TRY IT:
Leave the images out, and copy each of the records below exactly.

Document images with source code:
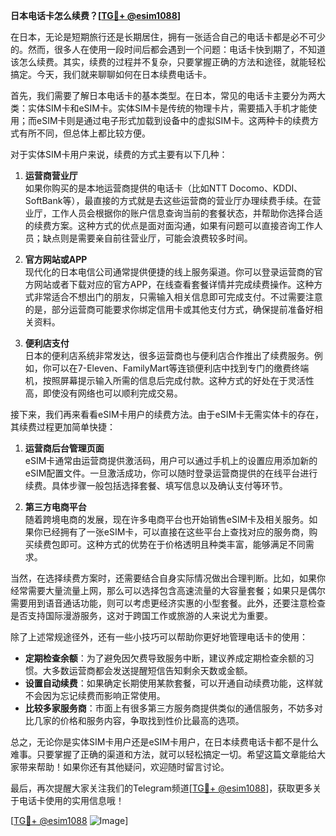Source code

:**日本电话卡怎么续费？[[TG💪+ @esim1088](https://t.me/s/esim1088)]**

在日本，无论是短期旅行还是长期居住，拥有一张适合自己的电话卡都是必不可少的。然而，很多人在使用一段时间后都会遇到一个问题：电话卡快到期了，不知道该怎么续费。其实，续费的过程并不复杂，只要掌握正确的方法和途径，就能轻松搞定。今天，我们就来聊聊如何在日本续费电话卡。

首先，我们需要了解日本电话卡的基本类型。在日本，常见的电话卡主要分为两大类：实体SIM卡和eSIM卡。实体SIM卡是传统的物理卡片，需要插入手机才能使用；而eSIM卡则是通过电子形式加载到设备中的虚拟SIM卡。这两种卡的续费方式有所不同，但总体上都比较方便。

对于实体SIM卡用户来说，续费的方式主要有以下几种：

1. **运营商营业厅**  
   如果你购买的是本地运营商提供的电话卡（比如NTT Docomo、KDDI、SoftBank等），最直接的方式就是去这些运营商的营业厅办理续费手续。在营业厅，工作人员会根据你的账户信息查询当前的套餐状态，并帮助你选择合适的续费方案。这种方式的优点是面对面沟通，如果有问题可以直接咨询工作人员；缺点则是需要亲自前往营业厅，可能会浪费较多时间。

2. **官方网站或APP**  
   现代化的日本电信公司通常提供便捷的线上服务渠道。你可以登录运营商的官方网站或者下载对应的官方APP，在线查看套餐详情并完成续费操作。这种方式非常适合不想出门的朋友，只需输入相关信息即可完成支付。不过需要注意的是，部分运营商可能要求你绑定信用卡或其他支付方式，确保提前准备好相关资料。

3. **便利店支付**  
   日本的便利店系统非常发达，很多运营商也与便利店合作推出了续费服务。例如，你可以在7-Eleven、FamilyMart等连锁便利店中找到专门的缴费终端机，按照屏幕提示输入所需的信息后完成付款。这种方式的好处在于灵活性高，即使没有网络也可以顺利完成交易。

接下来，我们再来看看eSIM卡用户的续费方法。由于eSIM卡无需实体卡的存在，其续费过程更加简单快捷：

1. **运营商后台管理页面**  
   eSIM卡通常由运营商提供激活码，用户可以通过手机上的设置应用添加新的eSIM配置文件。一旦激活成功，你可以随时登录运营商提供的在线平台进行续费。具体步骤一般包括选择套餐、填写信息以及确认支付等环节。

2. **第三方电商平台**  
   随着跨境电商的发展，现在许多电商平台也开始销售eSIM卡及相关服务。如果你已经拥有了一张eSIM卡，可以直接在这些平台上查找对应的服务商，购买续费包即可。这种方式的优势在于价格透明且种类丰富，能够满足不同需求。

当然，在选择续费方案时，还需要结合自身实际情况做出合理判断。比如，如果你经常需要大量流量上网，那么可以选择包含高速流量的大容量套餐；如果只是偶尔需要用到语音通话功能，则可以考虑更经济实惠的小型套餐。此外，还要注意检查是否支持国际漫游服务，这对于跨国工作或旅游的人来说尤为重要。

除了上述常规途径外，还有一些小技巧可以帮助你更好地管理电话卡的使用：

- **定期检查余额**：为了避免因欠费导致服务中断，建议养成定期检查余额的习惯。大多数运营商都会发送提醒短信告知剩余天数或金额。
- **设置自动续费**：如果确定长期使用某款套餐，可以开通自动续费功能，这样就不会因为忘记续费而影响正常使用。
- **比较多家服务商**：市面上有很多第三方服务商提供类似的通信服务，不妨多对比几家的价格和服务内容，争取找到性价比最高的选项。

总之，无论你是实体SIM卡用户还是eSIM卡用户，在日本续费电话卡都不是什么难事。只要掌握了正确的渠道和方法，就可以轻松搞定一切。希望这篇文章能给大家带来帮助！如果你还有其他疑问，欢迎随时留言讨论。

最后，再次提醒大家关注我们的Telegram频道[[TG💪+ @esim1088](https://t.me/s/esim1088)]，获取更多关于电话卡使用的实用信息哦！

[[TG💪+ @esim1088](https://t.me/s/esim1088) ![Image](https://i.postimg.cc/4NQfJmqS/Snipaste-2025-05-13-00-14-12.png)]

RESPONSE AREA:
Source code

:**日本电话卡怎么续费？[[TG💪+ @esim1088](https://t.me/s/esim1088)]**

在日本，无论是短期旅行还是长期居住，拥有一张适合自己的电话卡都是必不可少的。然而，很多人在使用一段时间后都会遇到一个问题：电话卡快到期了，不知道该怎么续费。其实，续费的过程并不复杂，只要掌握正确的方法和途径，就能轻松搞定。今天，我们就来聊聊如何在日本续费电话卡。

首先，我们需要了解日本电话卡的基本类型。在日本，常见的电话卡主要分为两大类：实体SIM卡和eSIM卡。实体SIM卡是传统的物理卡片，需要插入手机才能使用；而eSIM卡则是通过电子形式加载到设备中的虚拟SIM卡。这两种卡的续费方式有所不同，但总体上都比较方便。

对于实体SIM卡用户来说，续费的方式主要有以下几种：

1. **运营商营业厅**  
   如果你购买的是本地运营商提供的电话卡（比如NTT Docomo、KDDI、SoftBank等），最直接的方式就是去这些运营商的营业厅办理续费手续。在营业厅，工作人员会根据你的账户信息查询当前的套餐状态，并帮助你选择合适的续费方案。这种方式的优点是面对面沟通，如果有问题可以直接咨询工作人员；缺点则是需要亲自前往营业厅，可能会浪费较多时间。

2. **官方网站或APP**  
   现代化的日本电信公司通常提供便捷的线上服务渠道。你可以登录运营商的官方网站或者下载对应的官方APP，在线查看套餐详情并完成续费操作。这种方式非常适合不想出门的朋友，只需输入相关信息即可完成支付。不过需要注意的是，部分运营商可能要求你绑定信用卡或其他支付方式，确保提前准备好相关资料。

3. **便利店支付**  
   日本的便利店系统非常发达，很多运营商也与便利店合作推出了续费服务。例如，你可以在7-Eleven、FamilyMart等连锁便利店中找到专门的缴费终端机，按照屏幕提示输入所需的信息后完成付款。这种方式的好处在于灵活性高，即使没有网络也可以顺利完成交易。

接下来，我们再来看看eSIM卡用户的续费方法。由于eSIM卡无需实体卡的存在，其续费过程更加简单快捷：

1. **运营商后台管理页面**  
   eSIM卡通常由运营商提供激活码，用户可以通过手机上的设置应用添加新的eSIM配置文件。一旦激活成功，你可以随时登录运营商提供的在线平台进行续费。具体步骤一般包括选择套餐、填写信息以及确认支付等环节。

2. **第三方电商平台**  
   随着跨境电商的发展，现在许多电商平台也开始销售eSIM卡及相关服务。如果你已经拥有了一张eSIM卡，可以直接在这些平台上查找对应的服务商，购买续费包即可。这种方式的优势在于价格透明且种类丰富，能够满足不同需求。

当然，在选择续费方案时，还需要结合自身实际情况做出合理判断。比如，如果你经常需要大量流量上网，那么可以选择包含高速流量的大容量套餐；如果只是偶尔需要用到语音通话功能，则可以考虑更经济实惠的小型套餐。此外，还要注意检查是否支持国际漫游服务，这对于跨国工作或旅游的人来说尤为重要。

除了上述常规途径外，还有一些小技巧可以帮助你更好地管理电话卡的使用：

- **定期检查余额**：为了避免因欠费导致服务中断，建议养成定期检查余额的习惯。大多数运营商都会发送提醒短信告知剩余天数或金额。
- **设置自动续费**：如果确定长期使用某款套餐，可以开通自动续费功能，这样就不会因为忘记续费而影响正常使用。
- **比较多家服务商**：市面上有很多第三方服务商提供类似的通信服务，不妨多对比几家的价格和服务内容，争取找到性价比最高的选项。

总之，无论你是实体SIM卡用户还是eSIM卡用户，在日本续费电话卡都不是什么难事。只要掌握了正确的渠道和方法，就可以轻松搞定一切。希望这篇文章能给大家带来帮助！如果你还有其他疑问，欢迎随时留言讨论。

最后，再次提醒大家关注我们的Telegram频道[[TG💪+ @esim1088](https://t.me/s/esim1088)]，获取更多关于电话卡使用的实用信息哦！

[[TG💪+ @esim1088](https://t.me/s/esim1088) ![Image](https://i.postimg.cc/4NQfJmqS/Snipaste-2025-05-13-00-14-12.png)]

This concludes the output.